In the rapidly evolving world of large language models and generative AI, a new concept is gaining momentum: AI agents. AI Agents Interview explores.
AI agents are advanced tools designed to handle complex tasks that traditionally required human intervention. While they may be confused with robotic process automation (RPA) bots, AI agents are much more sophisticated, leveraging generative AI technology to execute tasks autonomously. Companies like Google are positioning AI agents as virtual assistants that can drive productivity across industries.
In this Q&A, Jason Gelman, Director of Product Management for Vertex AI at Google Cloud, shares insights into Google’s vision for AI agents and some of the challenges that come with this emerging technology.
AI Agents Interview
How does Google define AI agents?
Jason Gelman: An AI agent is something that acts on your behalf.
There are two key components. First, you empower the agent to act on your behalf by providing instructions and granting necessary permissions—like authentication to access systems. Second, the agent must be capable of completing tasks. This is where large language models (LLMs) come in, as they can plan out the steps to accomplish a task. What used to require human planning is now handled by the AI, including gathering information and executing various steps.
What are current use cases where AI agents can thrive?
Gelman: AI agents can be useful across a wide range of industries. Call centers are a common example where customers already expect AI support, and we’re seeing demand there. In healthcare, organizations like Mayo Clinic are using AI agents to sift through vast amounts of information, helping professionals navigate data more efficiently.
Different industries are exploring this technology in unique ways, and it’s gaining traction across many sectors.
What are some misconceptions about AI agents?
Gelman: One major misconception is that the technology is more advanced than it actually is. We’re still in the early stages, building critical infrastructure like authentication and function-calling capabilities. Right now, AI agents are more like interns—they can assist, but they’re not yet fully autonomous decision-makers.
While LLMs appear powerful, we’re still some time away from having AI agents that can handle everything independently. Developing the technology and building trust with users are key challenges.
I often compare this to driverless cars. While they might be safer than human drivers, we still roll them out cautiously. With AI agents, the risks aren’t physical, but we still need transparency, monitoring, and debugging capabilities to ensure they operate effectively.

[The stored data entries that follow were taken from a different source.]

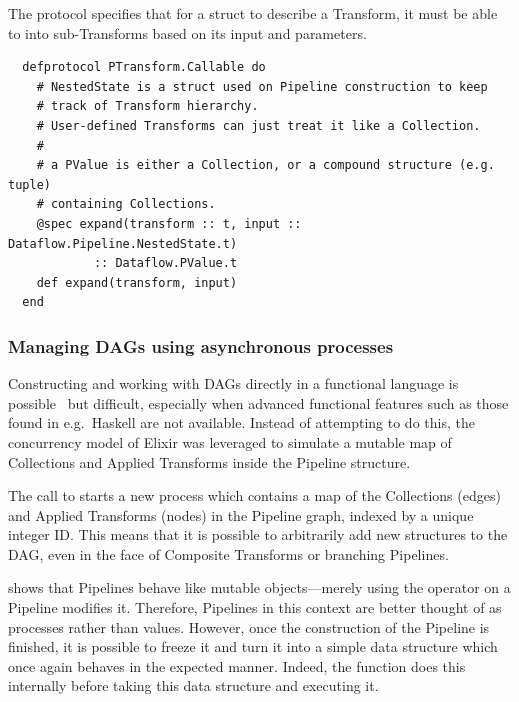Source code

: \begin{codelisting}
	\caption[The definition of the  protocol.]{The  protocol specifies that for a struct to describe a Transform, it must be able to  into sub-Transforms based on its input and parameters.}
	\label{lst:impl:ptransform-callable}
	\begin{verbatim}
  defprotocol PTransform.Callable do
    # NestedState is a struct used on Pipeline construction to keep
    # track of Transform hierarchy.
    # User-defined Transforms can just treat it like a Collection.
    # 
    # a PValue is either a Collection, or a compound structure (e.g. tuple)
    # containing Collections.
    @spec expand(transform :: t, input :: Dataflow.Pipeline.NestedState.t)
            :: Dataflow.PValue.t
    def expand(transform, input)
  end
	\end{verbatim}
	
\end{codelisting}


\subsubsection{Managing DAGs using asynchronous processes}

Constructing and working with DAGs directly in a functional language is possible~\cite{Gibbons1995} but difficult, especially when advanced functional features such as those found in e.g.\ Haskell are not available.
Instead of attempting to do this, the concurrency model of Elixir was leveraged to simulate a mutable map of Collections and Applied Transforms inside the Pipeline structure.

The call to  starts a new process which contains a map of the Collections (edges) and Applied Transforms (nodes) in the Pipeline graph, indexed by a unique integer ID.
This means that it is possible to arbitrarily add new structures to the DAG, even in the face of Composite Transforms or branching Pipelines.

 shows that Pipelines behave like mutable objects---merely using the \exs{~>} operator on a Pipeline modifies it.
Therefore, Pipelines in this context are better thought of as processes rather than values.
However, once the construction of the Pipeline is finished, it is possible to freeze it and turn it into a simple data structure which once again behaves in the expected manner.
Indeed, the  function does this internally before taking this data structure and executing it.

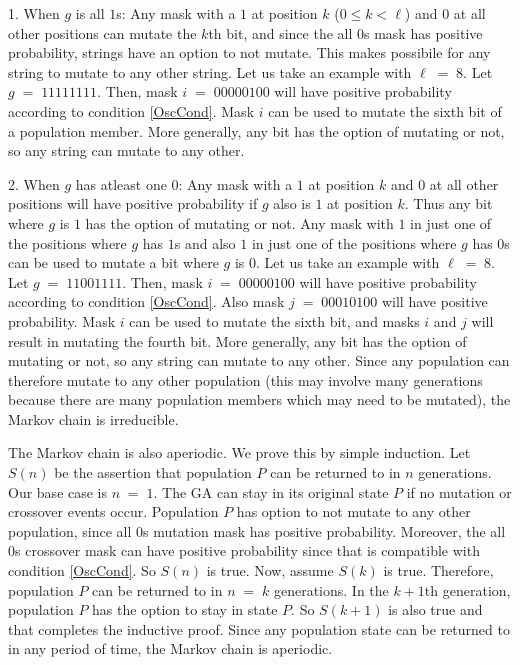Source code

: 1. When $g$ is all $1$s:\newline
Any mask with a $1$ at position $k$ ($0 \leq k < \ell$) and $0$ at all other positions can mutate the $k$th bit, and since the 
all $0$s mask has positive probability, strings have an option to not mutate. This makes possibile for any string to mutate to 
any other string. Let us take an example with $\ell \;=\; 8$. Let $g \;=\; 11111111$. Then, mask 
$i \;=\; 00000100$ will have positive probability according to condition \ref{OscCond}. 
Mask $i$ can be used to mutate the sixth bit of a population member. More generally, 
any bit has the option of mutating or not, so any string can mutate to any other.

2. When $g$ has atleast one $0$:\newline
Any mask with a $1$ at position $k$ and $0$ at all other positions  
will have positive probability if $g$ also is $1$ at position $k$. Thus any bit where $g$ is $1$ has the option of mutating or not.  
Any mask with $1$ in just one of the positions where $g$ has $1$s and also $1$ in just one of the positions where $g$ has $0$s can be used to 
mutate a bit where $g$ is $0$. Let us take an example with $\ell \;=\; 8$. Let $g \;=\; 11001111$. Then, 
mask $i \;=\; 00000100$ will have positive probability according to condition \ref{OscCond}. Also mask 
$j \;=\; 00010100$ will have positive probability. Mask $i$ can be used to mutate the sixth bit, and masks $i$ and $j$ will result in mutating
the fourth bit. More generally, any bit has the option of mutating or not, so any string can mutate to any other. Since any population can therefore 
mutate to any other population (this may involve many generations because there are many population members which may need to be mutated), the Markov 
chain is irreducible.

The Markov chain is also aperiodic. We prove this by simple induction. 
Let $S(n)$ be the assertion that population $P$ can be returned to in $n$ generations. 
Our base case is $n \;=\; 1$. The GA can stay in its original state $P$ if no mutation or crossover events occur. 
Population $P$ has option to not mutate to any other population, since all $0$s mutation mask 
has positive probability. Moreover, the all $0$s crossover mask can have positive probability since 
that is compatible with condition \ref{OscCond}.
So $S(n)$ is true. Now, assume $S(k)$ is true. Therefore, population $P$ can be returned to in $n \;= \;k$ generations. 
In the $k+1$th generation, population $P$ has the option to stay in state $P$. 
So $S(k+1)$ is also true and that completes the inductive proof. 
Since any population state can be returned to in any period of time, the Markov chain is aperiodic. 

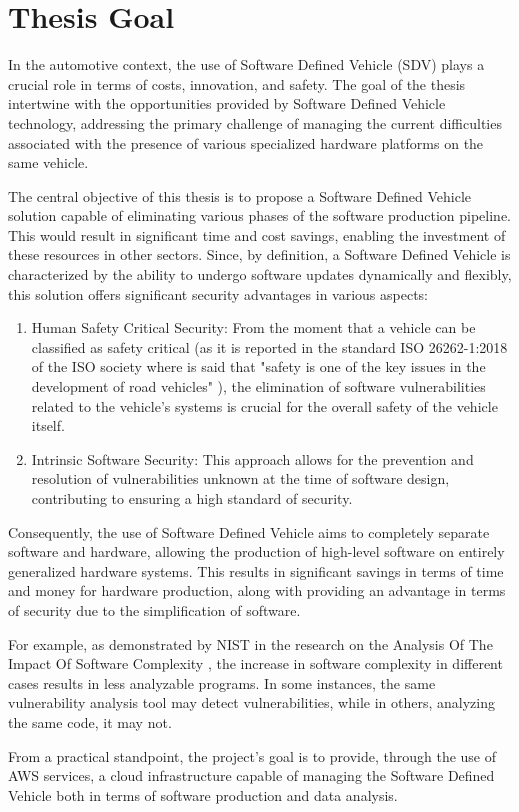 \section{Thesis Goal}
In the automotive context, the use of Software Defined Vehicle (SDV) plays a crucial role in terms of costs, innovation, and safety. The goal of the thesis intertwine with the opportunities provided by Software Defined Vehicle technology, addressing the primary challenge of managing the current difficulties associated with the presence of various specialized hardware platforms on the same vehicle.

The central objective of this thesis is to propose a Software Defined Vehicle solution capable of eliminating various phases of the software production pipeline. This would result in significant time and cost savings, enabling the investment of these resources in other sectors. Since, by definition, a Software Defined Vehicle is characterized by the ability to undergo software updates dynamically and flexibly, this solution offers significant security advantages in various aspects:
\begin{enumerate}
  \item Human Safety Critical Security: From the moment that a vehicle can be classified as safety critical (as it is reported in the standard ISO 26262-1:2018 of the ISO society where is said that "safety is one of the key issues in the development of road vehicles" \cite{ISO26262}), the elimination of software vulnerabilities related to the vehicle's systems is crucial for the overall safety of the vehicle itself.  
  \item Intrinsic Software Security: This approach allows for the prevention and resolution of vulnerabilities unknown at the time of software design, contributing to ensuring a high standard of security.
\end{enumerate}

Consequently, the use of Software Defined Vehicle aims to completely separate software and hardware, allowing the production of high-level software on entirely generalized hardware systems. This results in significant savings in terms of time and money for hardware production, along with providing an advantage in terms of security due to the simplification of software.

For example, as demonstrated by NIST in the research on the Analysis Of The Impact Of Software Complexity \cite{NISTCodeComplexity}, the increase in software complexity in different cases results in less analyzable programs. In some instances, the same vulnerability analysis tool may detect vulnerabilities, while in others, analyzing the same code, it may not. 

From a practical standpoint, the project's goal is to provide, through the use of AWS services, a cloud infrastructure capable of managing the Software Defined Vehicle both in terms of software production and data analysis.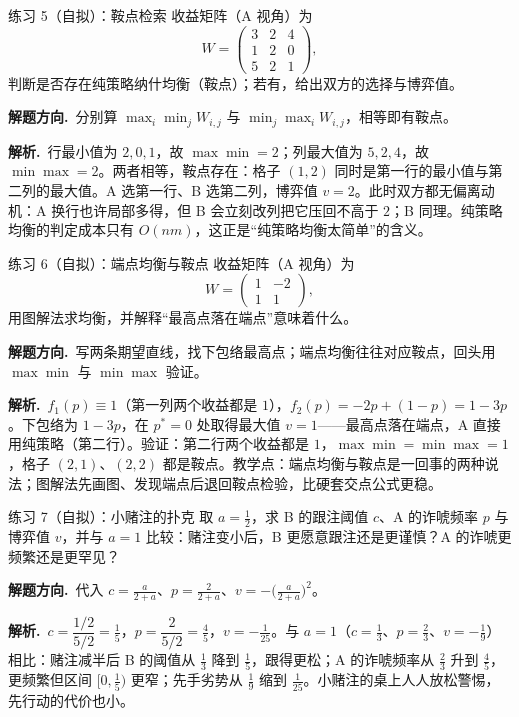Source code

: \documentclass[UTF8,a4paper,11pt,oneside,openany,fontset=fandol]{ctexbook}
\theoremstyle{definition}
\newcommand{\sol}{\par\noindent\textbf{解析.}\ }
\newcommand{\hint}{\par\noindent\textbf{解题方向.}\ }
\begin{document}
\begin{problem}{练习 5（自拟）：鞍点检索}
收益矩阵（A 视角）为
\[
 W=\begin{pmatrix}3&2&4\\1&2&0\\5&2&1\end{pmatrix},
\]
判断是否存在纯策略纳什均衡（鞍点）；若有，给出双方的选择与博弈值。
\end{problem}

\hint 分别算 $\max_i\min_j W_{i,j}$ 与 $\min_j\max_i W_{i,j}$，相等即有鞍点。

\sol 行最小值为 $2,0,1$，故 $\max\min=2$；列最大值为 $5,2,4$，故 $\min\max=2$。两者相等，鞍点存在：格子 $(1,2)$ 同时是第一行的最小值与第二列的最大值。A 选第一行、B 选第二列，博弈值 $v=2$。此时双方都无偏离动机：A 换行也许局部多得，但 B 会立刻改列把它压回不高于 $2$；B 同理。纯策略均衡的判定成本只有 $O(nm)$，这正是“纯策略均衡太简单”的含义。

\begin{problem}{练习 6（自拟）：端点均衡与鞍点}
收益矩阵（A 视角）为
\[
 W=\begin{pmatrix}1&-2\\1&1\end{pmatrix},
\]
用图解法求均衡，并解释“最高点落在端点”意味着什么。
\end{problem}

\hint 写两条期望直线，找下包络最高点；端点均衡往往对应鞍点，回头用 $\max\min$ 与 $\min\max$ 验证。

\sol $f_1(p)\equiv1$（第一列两个收益都是 $1$），$f_2(p)=-2p+(1-p)=1-3p$。下包络为 $1-3p$，在 $p^{*}=0$ 处取得最大值 $v=1$——最高点落在端点，A 直接用纯策略（第二行）。验证：第二行两个收益都是 $1$，$\max\min=\min\max=1$，格子 $(2,1)$、$(2,2)$ 都是鞍点。教学点：端点均衡与鞍点是一回事的两种说法；图解法先画图、发现端点后退回鞍点检验，比硬套交点公式更稳。

\begin{problem}{练习 7（自拟）：小赌注的扑克}
取 $a=\tfrac12$，求 B 的跟注阈值 $c$、A 的诈唬频率 $p$ 与博弈值 $v$，并与 $a=1$ 比较：赌注变小后，B 更愿意跟注还是更谨慎？A 的诈唬更频繁还是更罕见？
\end{problem}

\hint 代入 $c=\tfrac{a}{2+a}$、$p=\tfrac{2}{2+a}$、$v=-\bigl(\tfrac{a}{2+a}\bigr)^{2}$。

\sol $c=\dfrac{1/2}{5/2}=\tfrac15$，$p=\dfrac{2}{5/2}=\tfrac45$，$v=-\tfrac1{25}$。与 $a=1$（$c=\tfrac13$、$p=\tfrac23$、$v=-\tfrac19$）相比：赌注减半后 B 的阈值从 $\tfrac13$ 降到 $\tfrac15$，跟得更松；A 的诈唬频率从 $\tfrac23$ 升到 $\tfrac45$，更频繁但区间 $[0,\tfrac15)$ 更窄；先手劣势从 $\tfrac19$ 缩到 $\tfrac1{25}$。小赌注的桌上人人放松警惕，先行动的代价也小。
\end{document}
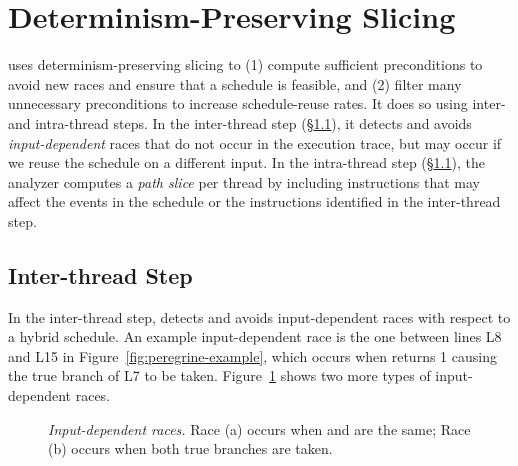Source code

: \section{Determinism-Preserving Slicing} \label{sec:peregrine-slice}

\peregrine uses determinism-preserving slicing to (1) compute sufficient
preconditions to avoid new races and ensure that a schedule is feasible,
and (2) filter many unnecessary preconditions to increase schedule-reuse
rates.  It does so using inter- and intra-thread steps.  In the
inter-thread step (\S\ref{sec:peregrine-interthread-slice}), it detects and avoids
\emph{input-dependent} races that do not occur in the execution trace, but
may occur if we reuse the schedule on a different input.
In the intra-thread step (\S\ref{sec:peregrine-interthread-slice}), the analyzer
computes a \emph{path slice} per thread by including instructions that may
affect the events in the schedule or the instructions identified in the
inter-thread step.


\subsection{Inter-thread Step} \label{sec:peregrine-interthread-slice}

In the inter-thread step, \peregrine detects and avoids input-dependent races
with respect to a hybrid schedule.  An example input-dependent race is the
one between lines L8 and L15 in Figure~\ref{fig:peregrine-example}, which occurs when
 returns 1 causing the true branch of L7 to be taken.
Figure~\ref{fig:peregrine-input-race-examples} shows two more types of input-dependent races.

\begin{figure}[b]
\vspace{-.1in}
\centering
{}
\begin{minipage}[b]{.225\textwidth}
\end{minipage}
\begin{minipage}[b]{.225\textwidth}
\end{minipage}
\vspace{-.1in}
\caption{{\em Input-dependent races.} Race (a) occurs when
   and  are the same; Race (b) occurs when
  both true branches are taken.} \label{fig:peregrine-input-race-examples}
\end{figure}

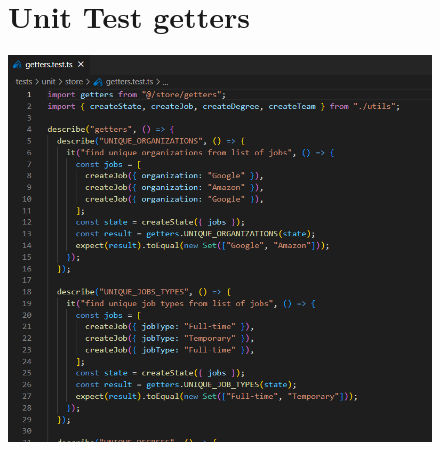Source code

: \documentclass[ 4paper,11pt,openany]{book}
\begin{document}
\begin{figure}[htpb!] 
	\section{Unit Test getters}
	\centering 
	\includegraphics{getterTestExample.png}
\end{figure}
	
\end{document}
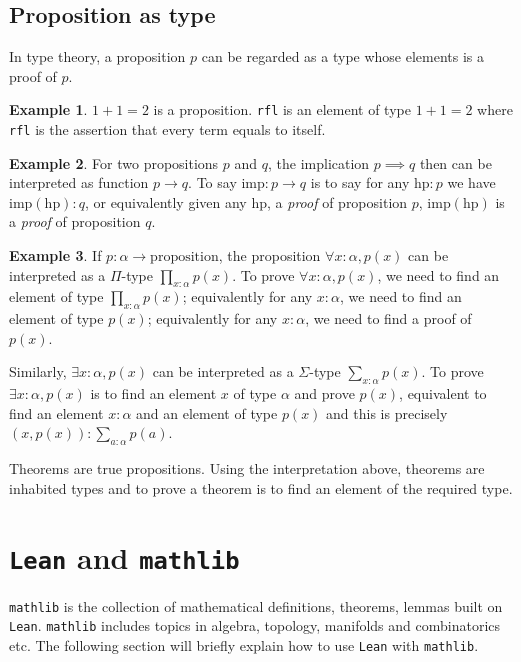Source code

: \documentclass{report}
\theoremstyle{definition}
\newtheorem{example}{Example}
\begin{document}
\subsection{Proposition as type}
In type theory, a proposition $p$ can be regarded as a type whose elements is a proof of $p$.

\begin{example}
$1+1=2$ is a proposition. {\tt \small rfl} is an element of type $1+1=2$ where {\tt \small rfl} is the assertion that every term equals to itself.
\end{example}

\begin{example}
For two propositions $p$ and $q$, the implication $p\implies q$ then can be interpreted as function $p\to q$. To say $\mathrm{imp}: p\to q$ is to say for any $\mathrm{hp}:p$ we have $\mathrm{imp}( \mathrm{hp}): q$, or equivalently given any $\mathrm{hp}$, a {\it proof} of proposition $p$, $\mathrm{imp}(\mathrm{hp})$ is a {\it proof} of proposition $q$. 
\end{example}

\begin{example}
If $p:\alpha\to\mathrm{proposition}$, the proposition
$\forall x : \alpha, p(x)$ can be interpreted as a $\Pi$-type $\prod_{x:\alpha} p(x)$. To prove $\forall x: \alpha, p(x)$, we need to find an element of type $\prod_{x:\alpha} p(x)$; equivalently for any $x:\alpha$, we need to find an element of type $p(x)$; equivalently for any $x:\alpha$, we need to find a proof of $p (x)$.

Similarly, $\exists x:\alpha, p(x)$ can be interpreted as a $\Sigma$-type $\sum_{x:\alpha} p(x)$. To prove $\exists x:\alpha, p(x)$ is to find an element $x$ of type $\alpha$ and prove $p(x)$, equivalent to find an element $x:\alpha$ and an element of type $p(x)$ and this is precisely $(x, p(x)):\sum_{a:\alpha} p(a)$.
\end{example}

Theorems are true propositions. Using the interpretation above, theorems are inhabited types and to prove a theorem is to find an element of the required type.

\section{{\tt Lean} and {\tt mathlib}}
{\tt \small mathlib} is the collection of mathematical definitions, theorems, lemmas built on {\tt \small Lean}. {\tt \small mathlib} includes topics in algebra, topology, manifolds and combinatorics etc. The following section will briefly explain how to use {\tt \small Lean} with {\tt \small mathlib}.
\end{document}

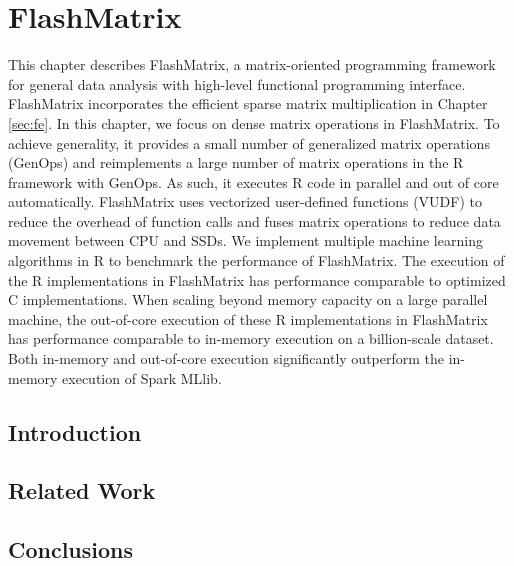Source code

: \chapter{FlashMatrix}
\label{sec:fm}

This chapter describes FlashMatrix, a matrix-oriented programming framework
for general data analysis with high-level functional programming interface.
FlashMatrix incorporates the efficient sparse matrix multiplication in Chapter
\ref{sec:fe}. In this chapter, we focus on dense matrix operations in FlashMatrix.
To achieve generality, it provides a small number of generalized matrix
operations (GenOps) and reimplements a large number of matrix operations in
the R framework with GenOps. As such, it executes R code in parallel and out of
core automatically. FlashMatrix
uses vectorized user-defined functions (VUDF) to reduce the overhead of function
calls and fuses matrix operations to reduce data movement between CPU and
SSDs. We implement multiple machine learning algorithms in R to benchmark
the performance of FlashMatrix. The execution of the R implementations in
FlashMatrix has performance comparable to optimized C implementations.
When scaling beyond memory capacity on a large parallel machine, the out-of-core
execution of these R implementations in FlashMatrix has performance comparable
to in-memory execution on a billion-scale dataset. Both in-memory and
out-of-core execution significantly outperform the in-memory execution of
Spark MLlib.

\section{Introduction}


\section{Related Work}






\section{Conclusions}

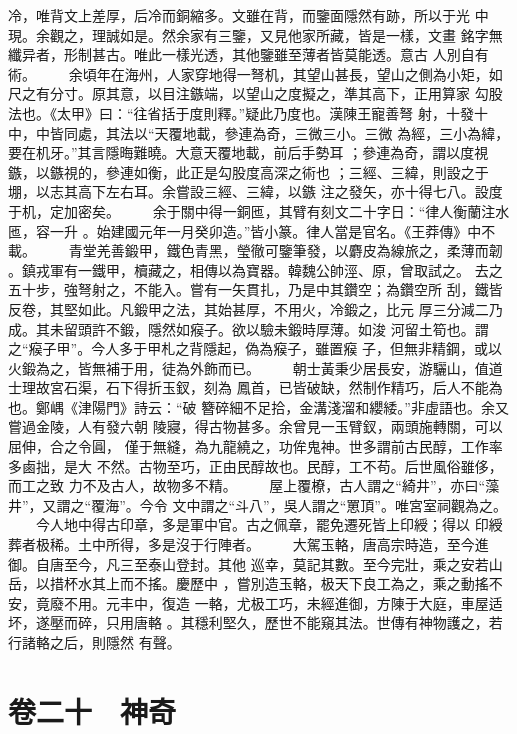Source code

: \documentclass{ctexart}
\begin{document}
冷，唯背文上差厚，后冷而銅縮多。文雖在背，而鑒面隱然有跡，所以于光 中現。余觀之，理誠如是。然余家有三鑒，又見他家所藏，皆是一樣，文畫 銘字無纖异者，形制甚古。唯此一樣光透，其他鑒雖至薄者皆莫能透。意古 人別自有術。 　　余頃年在海州，人家穿地得一弩机，其望山甚長，望山之側為小矩，如 尺之有分寸。原其意，以目注鏃端，以望山之度擬之，準其高下，正用算家 勾股法也。《太甲》曰：``往省括于度則釋。''疑此乃度也。漢陳王寵善弩 射，十發十中，中皆同處，其法以``天覆地載，參連為奇，三微三小。三微 為經，三小為緯，要在机牙。''其言隱晦難曉。大意天覆地載，前后手勢耳 ；參連為奇，謂以度視鏃，以鏃視的，參連如衡，此正是勾股度高深之術也 ；三經、三緯，則設之于堋，以志其高下左右耳。余嘗設三經、三緯，以鏃 注之發矢，亦十得七八。設度于机，定加密矣。 　　余于關中得一銅匜，其臂有刻文二十字日：``律人衡蘭注水匜，容一升 。始建國元年一月癸卯造。''皆小篆。律人當是官名。《王莽傳》中不載。 　　青堂羌善鍛甲，鐵色青黑，瑩徹可鑒筆發，以麝皮為線旅之，柔薄而韌 。鎮戎軍有一鐵甲，櫝藏之，相傳以為寶器。韓魏公帥涇、原，曾取試之。 去之五十步，強弩射之，不能入。嘗有一矢貫扎，乃是中其鑽空；為鑽空所 刮，鐵皆反卷，其堅如此。凡鍛甲之法，其始甚厚，不用火，冷鍛之，比元 厚三分減二乃成。其未留頭許不鍛，隱然如瘊子。欲以驗未鍛時厚薄。如浚 河留土筍也。謂之``瘊子甲''。今人多于甲札之背隱起，偽為瘊子，雖置瘊 子，但無非精鋼，或以火鍛為之，皆無補于用，徒為外飾而已。 　　朝士黃秉少居長安，游驪山，值道士理故宮石渠，石下得折玉釵，刻為 鳳首，已皆破缺，然制作精巧，后人不能為也。鄭嵎《津陽門》詩云：``破 簪碎細不足拾，金溝淺溜和纓緌。''非虛語也。余又嘗過金陵，人有發六朝 陵寢，得古物甚多。余曾見一玉臂釵，兩頭施轉關，可以屈伸，合之令圓， 僅于無縫，為九龍繞之，功侔鬼神。世多謂前古民醇，工作率多鹵拙，是大 不然。古物至巧，正由民醇故也。民醇，工不苟。后世風俗雖侈，而工之致 力不及古人，故物多不精。 　　屋上覆橑，古人謂之``綺井''，亦曰``藻井''，又謂之``覆海''。今令 文中謂之``斗八''，吳人謂之``罳頂''。唯宮室祠觀為之。 　　今人地中得古印章，多是軍中官。古之佩章，罷免遷死皆上印綬；得以 印綬葬者极稀。土中所得，多是沒于行陣者。 　　大駕玉輅，唐高宗時造，至今進御。自唐至今，凡三至泰山登封。其他 巡幸，莫記其數。至今完壯，乘之安若山岳，以措杯水其上而不搖。慶歷中 ，嘗別造玉輅，极天下良工為之，乘之動搖不安，竟廢不用。元丰中，復造 一輅，尤极工巧，未經進御，方陳于大庭，車屋适坏，遂壓而碎，只用唐輅 。其穩利堅久，歷世不能窺其法。世傳有神物護之，若行諸輅之后，則隱然 有聲。
\clearpage
\section{卷二十　神奇}
\end{document}
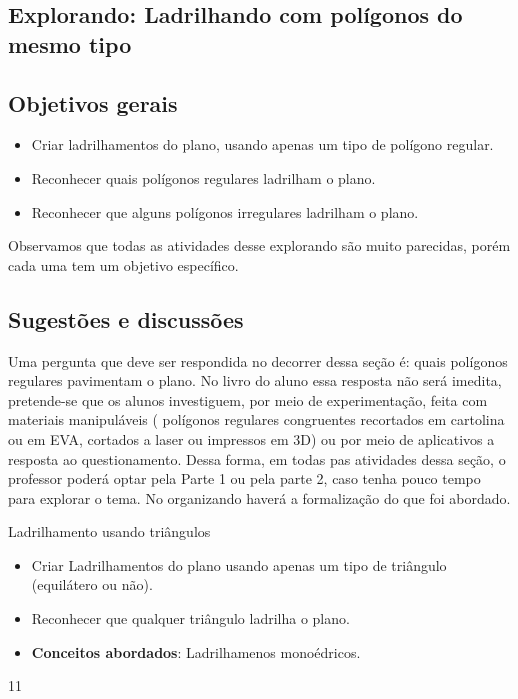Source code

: \clearpage
\def\currentcolor{session1}
\begin{texto}
{
	\section{Explorando: Ladrilhando com polígonos do mesmo tipo}
	\subsection{Objetivos gerais}
	\begin{itemize}
	\item Criar ladrilhamentos do plano, usando apenas um tipo de polígono regular.
	\item Reconhecer quais polígonos regulares ladrilham o plano.
	\item Reconhecer que alguns polígonos irregulares ladrilham o plano.
	\end{itemize}


	Observamos que todas as atividades desse explorando são muito parecidas, porém cada uma tem um objetivo específico.

	\subsection{Sugestões e discussões}

	Uma pergunta que deve ser respondida no decorrer dessa seção é: quais polígonos regulares pavimentam o plano. No livro do aluno essa resposta não será imedita, pretende-se que os alunos investiguem, por meio de experimentação, feita com materiais manipuláveis ( polígonos regulares congruentes recortados em cartolina ou em EVA, cortados a laser ou impressos em 3D) ou por meio de aplicativos a resposta ao questionamento. Dessa forma, em todas pas atividades dessa seção, o professor poderá optar pela Parte 1 ou pela parte 2, caso tenha pouco tempo para explorar o tema. No organizando haverá a formalização do que foi abordado.  
}
\end{texto}
\begin{objectives}{Ladrilhamento usando triângulos}
{
	\begin{itemize}
	\item Criar Ladrilhamentos do plano usando apenas um tipo de triângulo (equilátero ou não).
	\item Reconhecer que qualquer triângulo ladrilha o plano.
	\item \textbf{Conceitos abordados}: Ladrilhamenos monoédricos.
	\end{itemize}
}{1}{1}
\end{objectives}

How can enterprises balance trust in AI agents while acknowledging the technology is still evolving?
Gelman: Start simple and set clear guardrails. Build an AI agent that does one task reliably, then expand from there. Once you’ve proven the technology’s capability, you can layer in additional tasks, eventually creating a network of agents that handle multiple responsibilities.
Right now, most organizations are still in the proof-of-concept phase. Some companies are using AI agents for more complex tasks, but for critical areas like financial services or healthcare, humans remain in the loop to oversee decision-making. It will take time before we can fully hand over tasks to AI agents.
AI Agents Interview
What is the difference between Google’s AI agent and Microsoft Copilot?
Gelman: Microsoft Copilot is a product designed for business users to assist with personal tasks. Google’s approach with AI agents, particularly through Vertex AI, is more focused on API-driven, developer-based solutions that can be integrated into applications.
In essence, while Copilot serves as a visible assistant for users, Vertex AI operates behind the scenes, embedded within applications, offering greater flexibility and control for enterprise customers.
The real potential of AI agents lies in their ability to execute a wide range of tasks at the API level, without the limitations of a low-code/no-code interface.